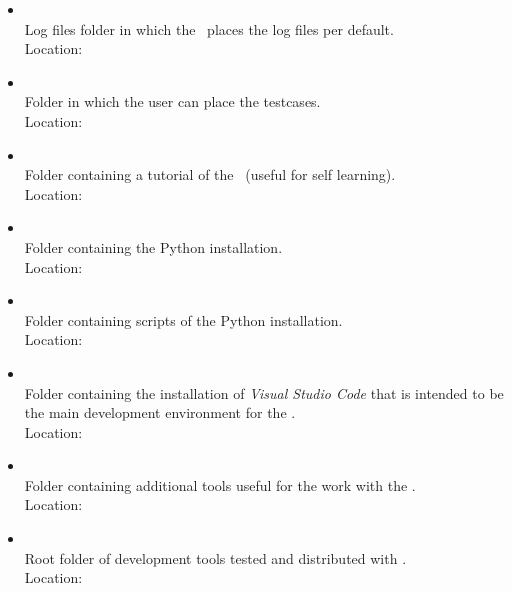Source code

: \begin{itemize}
   \item {}\\
         Log files folder in which the \rfw\ places the log files per default.\\
         Location: 

   \item {}\\
         Folder in which the user can place the testcases.\\
         Location: 

   \item {}\\
         Folder containing a tutorial of the \rfw\ (useful for self learning).\\
         Location: 

   \item {}\\
         Folder containing the Python installation.\\
         Location: 

   \item {}\\
         Folder containing scripts of the Python installation.\\
         Location: 

   \item {}\\
         Folder containing the installation of \textit{Visual Studio Code} that is intended
         to be the main development environment for the \rfw.\\
         Location: 

   \item {}\\
         Folder containing additional tools useful for the work with the \rfw.\\
         Location: 

   \item {}\\
         Root folder of development tools tested and distributed with \rfw.\\
         Location: 


\end{itemize}
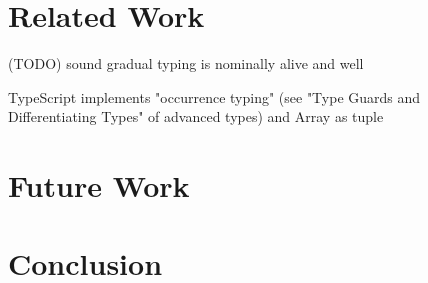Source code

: \chapter{Related Work}

(TODO) sound gradual typing is nominally alive and well


TypeScript implements "occurrence typing" (see "Type Guards and Differentiating Types" of advanced types) and Array as tuple 
\renewcommand{\thechapter}{5}

\chapter{Future Work}

\renewcommand{\thechapter}{6}
\chapter{Conclusion}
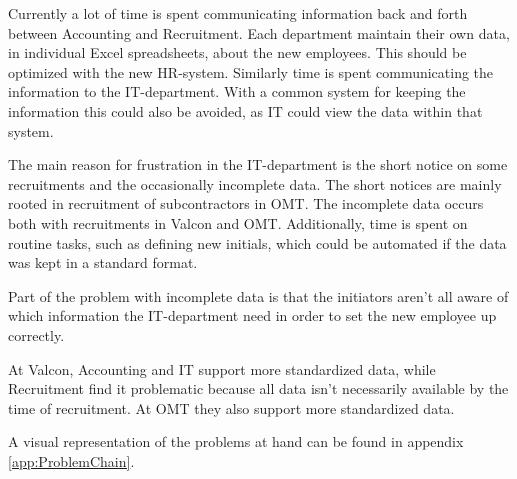 Currently a lot of time is spent communicating information back and forth between Accounting and Recruitment. 
Each department maintain their own data, in individual Excel spreadsheets, about the new employees. 
This should be optimized with the new HR-system.
Similarly time is spent communicating the information to the IT-department.
With a common system for keeping the information this could also be avoided, as IT could view the data within that system.

The main reason for frustration in the IT-department is the short notice on some recruitments and the occasionally incomplete data.
The short notices are mainly rooted in recruitment of subcontractors in OMT.
The incomplete data occurs both with recruitments in Valcon and OMT.
Additionally, time is spent on routine tasks, such as defining new initials, which could be automated if the data was kept in a standard format.

Part of the problem with incomplete data is that the initiators aren't all aware of which information the IT-department need in order to set the new employee up correctly.

At Valcon, Accounting and IT support more standardized data, while Recruitment find it problematic because all data isn't necessarily available by the time of recruitment.
At OMT they also support more standardized data.

A visual representation of the problems at hand can be found in appendix \ref{app:ProblemChain}.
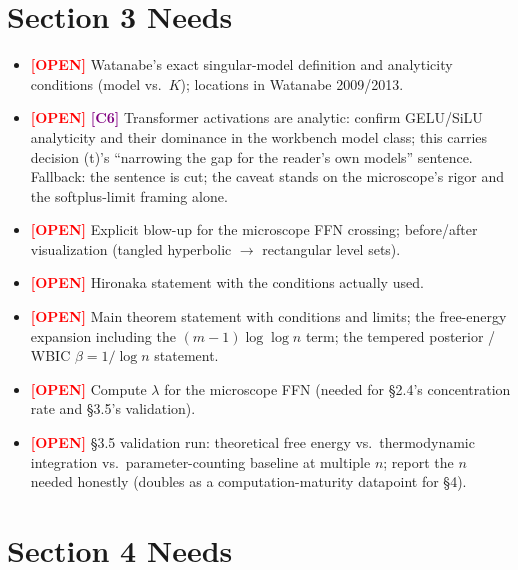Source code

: \documentclass[11pt]{article}
\newcommand{\open}{\textcolor{red}{\textbf{[OPEN]}} }
\newcommand{\cref}[1]{\textcolor{purple}{\textbf{[#1]}} }
\begin{document}
\section{Section 3 Needs}

\begin{itemize}[itemsep=4pt]
\item \open Watanabe's exact singular-model definition and analyticity
conditions (model vs.\ $K$); locations in Watanabe 2009/2013.
\item \open \cref{C6} Transformer activations are analytic: confirm
GELU/SiLU analyticity and their dominance in the workbench model class;
this carries decision (t)'s ``narrowing the gap for the reader's own
models'' sentence. Fallback: the sentence is cut; the caveat stands on
the microscope's rigor and the softplus-limit framing alone.
\item \open Explicit blow-up for the microscope FFN crossing;
before/after visualization (tangled hyperbolic $\to$ rectangular level
sets).
\item \open Hironaka statement with the conditions actually used.
\item \open Main theorem statement with conditions and limits; the
free-energy expansion including the $(m-1)\log\log n$ term; the tempered
posterior / WBIC $\beta = 1/\log n$ statement.
\item \open Compute $\lambda$ for the microscope FFN (needed for \S2.4's
concentration rate and \S3.5's validation).
\item \open \S3.5 validation run: theoretical free energy vs.\
thermodynamic integration vs.\ parameter-counting baseline at multiple
$n$; report the $n$ needed honestly (doubles as a computation-maturity
datapoint for \S4).
\end{itemize}

\section{Section 4 Needs}
\end{document}
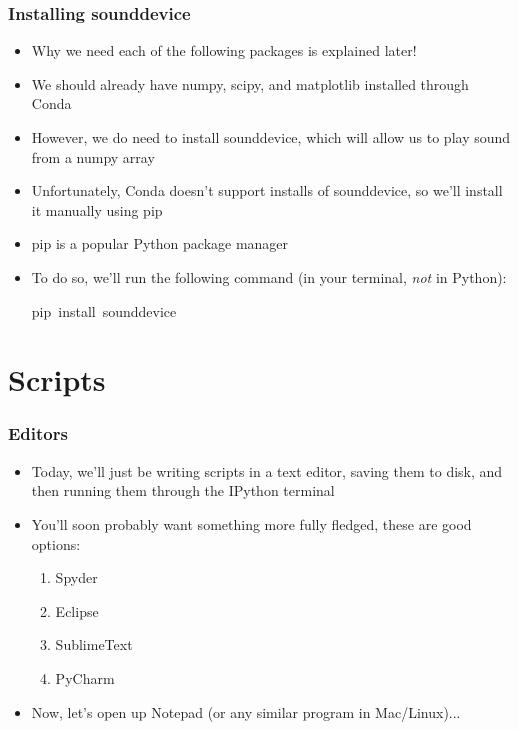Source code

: \documentclass{beamer}\usepackage[]{graphicx}\usepackage[]{color}
\makeatletter
\newcommand{\hlstd}[1]{\textcolor[rgb]{0.345,0.345,0.345}{#1}}%
\newcommand{\hlkwc}[1]{\textcolor[rgb]{0.333,0.667,0.333}{#1}}%
\newenvironment{kframe}{%
 \def\at@end@of@kframe{}%
 \ifinner\ifhmode%
  \def\at@end@of@kframe{\end{minipage}}%
  \begin{minipage}{\columnwidth}%
 \fi\fi%
 \def\FrameCommand##1{\hskip\@totalleftmargin \hskip-\fboxsep
 \colorbox{shadecolor}{##1}\hskip-\fboxsep
     \hskip-\linewidth \hskip-\@totalleftmargin \hskip\columnwidth}%
 \MakeFramed {\advance\hsize-\width
   \@totalleftmargin\z@ \linewidth\hsize
   \@setminipage}}%
 {\par\unskip\endMakeFramed%
 \at@end@of@kframe}
\newenvironment{knitrout}{}{} %
\makeatother
\begin{document}
\begin{frame}[fragile]
\frametitle{Installing sounddevice}
	\begin{itemize}
		\item Why we need each of the following packages is explained later!

		\item We should already have numpy, scipy, and matplotlib installed through Conda

		\item However, we do need to install sounddevice, which will allow us to play sound from a numpy array

		\item Unfortunately, Conda doesn't support installs of sounddevice, so we'll install it manually using pip

		\item pip is a popular Python package manager

		\item To do so, we'll run the following command (in your terminal, \emph{not} in Python):

\begin{knitrout}
\color{fgcolor}\begin{kframe}
\noindent
\ttfamily
\hlstd{pip\ }\hlkwc{install\ }\hlstd{sounddevice}\hspace*{\fill}
\mbox{}
\normalfont
\end{kframe}
\end{knitrout}

	\end{itemize}
\end{frame}

\section{Scripts}

\begin{frame}
\frametitle{Editors}
\begin{itemize}
	\item Today, we'll just be writing scripts in a text editor, saving them to disk, and then running them through the IPython terminal 
	\item You'll soon probably want something more fully fledged, these are good options:
	\begin{enumerate}
		\item Spyder

		\item Eclipse

		\item SublimeText

		\item PyCharm
	\end{enumerate}

	\item Now, let's open up Notepad (or any similar program in Mac/Linux)... 
\end{itemize}
\end{frame}
\end{document}

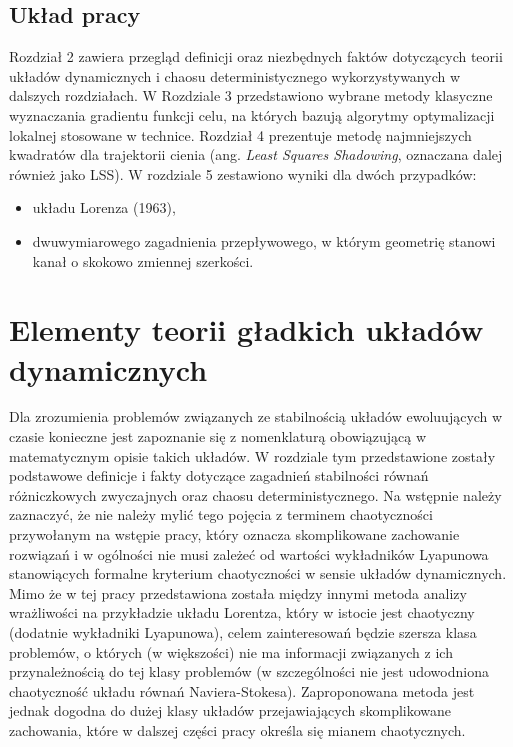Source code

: \documentclass[12pt]{article}
\begin{document}
\subsection{Układ pracy}
Rozdział 2 zawiera przegląd definicji oraz niezbędnych faktów dotyczących teorii układów dynamicznych i chaosu deterministycznego wykorzystywanych w dalszych rozdziałach. W Rozdziale 3 przedstawiono wybrane metody klasyczne wyznaczania gradientu funkcji celu, na których bazują algorytmy optymalizacji lokalnej stosowane w technice.  Rozdział 4 prezentuje metodę najmniejszych kwadratów dla trajektorii cienia (ang. \textit{Least Squares Shadowing}, oznaczana dalej również jako LSS). W rozdziale 5 zestawiono wyniki dla dwóch przypadków:
\begin{itemize}
	\item układu Lorenza (1963),
	\item dwuwymiarowego zagadnienia przepływowego, w którym geometrię stanowi kanał o skokowo zmiennej szerkości.
\end{itemize}
\newpage
\newpage
\section{Elementy teorii gładkich układów dynamicznych}
Dla zrozumienia problemów związanych ze stabilnością układów ewoluujących w czasie konieczne jest zapoznanie się z nomenklaturą obowiązującą w matematycznym opisie takich układów. W rozdziale tym przedstawione zostały podstawowe definicje i fakty dotyczące zagadnień stabilności równań różniczkowych zwyczajnych oraz chaosu deterministycznego. Na wstępnie należy zaznaczyć, że nie należy mylić tego pojęcia z terminem chaotyczności przywołanym na wstępie pracy, który oznacza skomplikowane zachowanie rozwiązań i w ogólności nie musi zależeć od wartości wykładników Lyapunowa stanowiących formalne kryterium chaotyczności w sensie układów dynamicznych. Mimo że w tej pracy przedstawiona została między innymi metoda analizy wrażliwości na przykładzie układu Lorentza, który w istocie jest chaotyczny (dodatnie wykładniki Lyapunowa), celem zainteresowań będzie szersza klasa problemów, o których (w większości) nie ma informacji związanych z ich przynależnością do tej klasy problemów (w szczególności nie jest udowodniona chaotyczność układu równań Naviera-Stokesa). Zaproponowana metoda jest jednak dogodna do dużej klasy układów przejawiających skomplikowane zachowania, które w dalszej części pracy określa się mianem chaotycznych.\newline
\end{document}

**The task**
A word-for-word reprint of the listing above is needed, minus the pictures.

**Response area**
Source code

: \begin{itemize}
   \item {}\\
         Log files folder in which the \rfw\ places the log files per default.\\
         Location: 

   \item {}\\
         Folder in which the user can place the testcases.\\
         Location: 

   \item {}\\
         Folder containing a tutorial of the \rfw\ (useful for self learning).\\
         Location: 

   \item {}\\
         Folder containing the Python installation.\\
         Location: 

   \item {}\\
         Folder containing scripts of the Python installation.\\
         Location: 

   \item {}\\
         Folder containing the installation of \textit{Visual Studio Code} that is intended
         to be the main development environment for the \rfw.\\
         Location: 

   \item {}\\
         Folder containing additional tools useful for the work with the \rfw.\\
         Location: 

   \item {}\\
         Root folder of development tools tested and distributed with \rfw.\\
         Location: 


\end{itemize}
Source code

: \chapter{Related Work}

(TODO) sound gradual typing is nominally alive and well


TypeScript implements "occurrence typing" (see "Type Guards and Differentiating Types" of advanced types) and Array as tuple 
\renewcommand{\thechapter}{5}

\chapter{Future Work}

\renewcommand{\thechapter}{6}
\chapter{Conclusion}
 Currently a lot of time is spent communicating information back and forth between Accounting and Recruitment. 
Each department maintain their own data, in individual Excel spreadsheets, about the new employees. 
This should be optimized with the new HR-system.
Similarly time is spent communicating the information to the IT-department.
With a common system for keeping the information this could also be avoided, as IT could view the data within that system.

The main reason for frustration in the IT-department is the short notice on some recruitments and the occasionally incomplete data.
The short notices are mainly rooted in recruitment of subcontractors in OMT.
The incomplete data occurs both with recruitments in Valcon and OMT.
Additionally, time is spent on routine tasks, such as defining new initials, which could be automated if the data was kept in a standard format.

Part of the problem with incomplete data is that the initiators aren't all aware of which information the IT-department need in order to set the new employee up correctly.

At Valcon, Accounting and IT support more standardized data, while Recruitment find it problematic because all data isn't necessarily available by the time of recruitment.
At OMT they also support more standardized data.

A visual representation of the problems at hand can be found in appendix \ref{app:ProblemChain}.
Source code

: \documentclass[11pt]{article}
\newcommand{\open}{\textcolor{red}{\textbf{[OPEN]}} }
\newcommand{\cref}[1]{\textcolor{purple}{\textbf{[#1]}} }
\begin{document}
\section{Section 3 Needs}

\begin{itemize}[itemsep=4pt]
\item \open Watanabe's exact singular-model definition and analyticity
conditions (model vs.\ $K$); locations in Watanabe 2009/2013.
\item \open \cref{C6} Transformer activations are analytic: confirm
GELU/SiLU analyticity and their dominance in the workbench model class;
this carries decision (t)'s ``narrowing the gap for the reader's own
models'' sentence. Fallback: the sentence is cut; the caveat stands on
the microscope's rigor and the softplus-limit framing alone.
\item \open Explicit blow-up for the microscope FFN crossing;
before/after visualization (tangled hyperbolic $\to$ rectangular level
sets).
\item \open Hironaka statement with the conditions actually used.
\item \open Main theorem statement with conditions and limits; the
free-energy expansion including the $(m-1)\log\log n$ term; the tempered
posterior / WBIC $\beta = 1/\log n$ statement.
\item \open Compute $\lambda$ for the microscope FFN (needed for \S2.4's
concentration rate and \S3.5's validation).
\item \open \S3.5 validation run: theoretical free energy vs.\
thermodynamic integration vs.\ parameter-counting baseline at multiple
$n$; report the $n$ needed honestly (doubles as a computation-maturity
datapoint for \S4).
\end{itemize}

\section{Section 4 Needs}
\end{document}
Source code

: \documentclass{beamer}\usepackage[]{graphicx}\usepackage[]{color}
\makeatletter
\newcommand{\hlstd}[1]{\textcolor[rgb]{0.345,0.345,0.345}{#1}}%
\newcommand{\hlkwc}[1]{\textcolor[rgb]{0.333,0.667,0.333}{#1}}%
\newenvironment{kframe}{%
 \def\at@end@of@kframe{}%
 \ifinner\ifhmode%
  \def\at@end@of@kframe{\end{minipage}}%
  \begin{minipage}{\columnwidth}%
 \fi\fi%
 \def\FrameCommand##1{\hskip\@totalleftmargin \hskip-\fboxsep
 \colorbox{shadecolor}{##1}\hskip-\fboxsep
     \hskip-\linewidth \hskip-\@totalleftmargin \hskip\columnwidth}%
 \MakeFramed {\advance\hsize-\width
   \@totalleftmargin\z@ \linewidth\hsize
   \@setminipage}}%
 {\par\unskip\endMakeFramed%
 \at@end@of@kframe}
\newenvironment{knitrout}{}{} %
\makeatother
\begin{document}
\begin{frame}[fragile]
\frametitle{Installing sounddevice}
	\begin{itemize}
		\item Why we need each of the following packages is explained later!

		\item We should already have numpy, scipy, and matplotlib installed through Conda

		\item However, we do need to install sounddevice, which will allow us to play sound from a numpy array

		\item Unfortunately, Conda doesn't support installs of sounddevice, so we'll install it manually using pip

		\item pip is a popular Python package manager

		\item To do so, we'll run the following command (in your terminal, \emph{not} in Python):

\begin{knitrout}
\color{fgcolor}\begin{kframe}
\noindent
\ttfamily
\hlstd{pip\ }\hlkwc{install\ }\hlstd{sounddevice}\hspace*{\fill}
\mbox{}
\normalfont
\end{kframe}
\end{knitrout}

	\end{itemize}
\end{frame}

\section{Scripts}

\begin{frame}
\frametitle{Editors}
\begin{itemize}
	\item Today, we'll just be writing scripts in a text editor, saving them to disk, and then running them through the IPython terminal 
	\item You'll soon probably want something more fully fledged, these are good options:
	\begin{enumerate}
		\item Spyder

		\item Eclipse

		\item SublimeText

		\item PyCharm
	\end{enumerate}

	\item Now, let's open up Notepad (or any similar program in Mac/Linux)... 
\end{itemize}
\end{frame}
\end{document}

Source code

: \documentclass[12pt]{article}
\begin{document}
\subsection{Układ pracy}
Rozdział 2 zawiera przegląd definicji oraz niezbędnych faktów dotyczących teorii układów dynamicznych i chaosu deterministycznego wykorzystywanych w dalszych rozdziałach. W Rozdziale 3 przedstawiono wybrane metody klasyczne wyznaczania gradientu funkcji celu, na których bazują algorytmy optymalizacji lokalnej stosowane w technice.  Rozdział 4 prezentuje metodę najmniejszych kwadratów dla trajektorii cienia (ang. \textit{Least Squares Shadowing}, oznaczana dalej również jako LSS). W rozdziale 5 zestawiono wyniki dla dwóch przypadków:
\begin{itemize}
	\item układu Lorenza (1963),
	\item dwuwymiarowego zagadnienia przepływowego, w którym geometrię stanowi kanał o skokowo zmiennej szerkości.
\end{itemize}
\newpage
\newpage
\section{Elementy teorii gładkich układów dynamicznych}
Dla zrozumienia problemów związanych ze stabilnością układów ewoluujących w czasie konieczne jest zapoznanie się z nomenklaturą obowiązującą w matematycznym opisie takich układów. W rozdziale tym przedstawione zostały podstawowe definicje i fakty dotyczące zagadnień stabilności równań różniczkowych zwyczajnych oraz chaosu deterministycznego. Na wstępnie należy zaznaczyć, że nie należy mylić tego pojęcia z terminem chaotyczności przywołanym na wstępie pracy, który oznacza skomplikowane zachowanie rozwiązań i w ogólności nie musi zależeć od wartości wykładników Lyapunowa stanowiących formalne kryterium chaotyczności w sensie układów dynamicznych. Mimo że w tej pracy przedstawiona została między innymi metoda analizy wrażliwości na przykładzie układu Lorentza, który w istocie jest chaotyczny (dodatnie wykładniki Lyapunowa), celem zainteresowań będzie szersza klasa problemów, o których (w większości) nie ma informacji związanych z ich przynależnością do tej klasy problemów (w szczególności nie jest udowodniona chaotyczność układu równań Naviera-Stokesa). Zaproponowana metoda jest jednak dogodna do dużej klasy układów przejawiających skomplikowane zachowania, które w dalszej części pracy określa się mianem chaotycznych.\newline
\end{document}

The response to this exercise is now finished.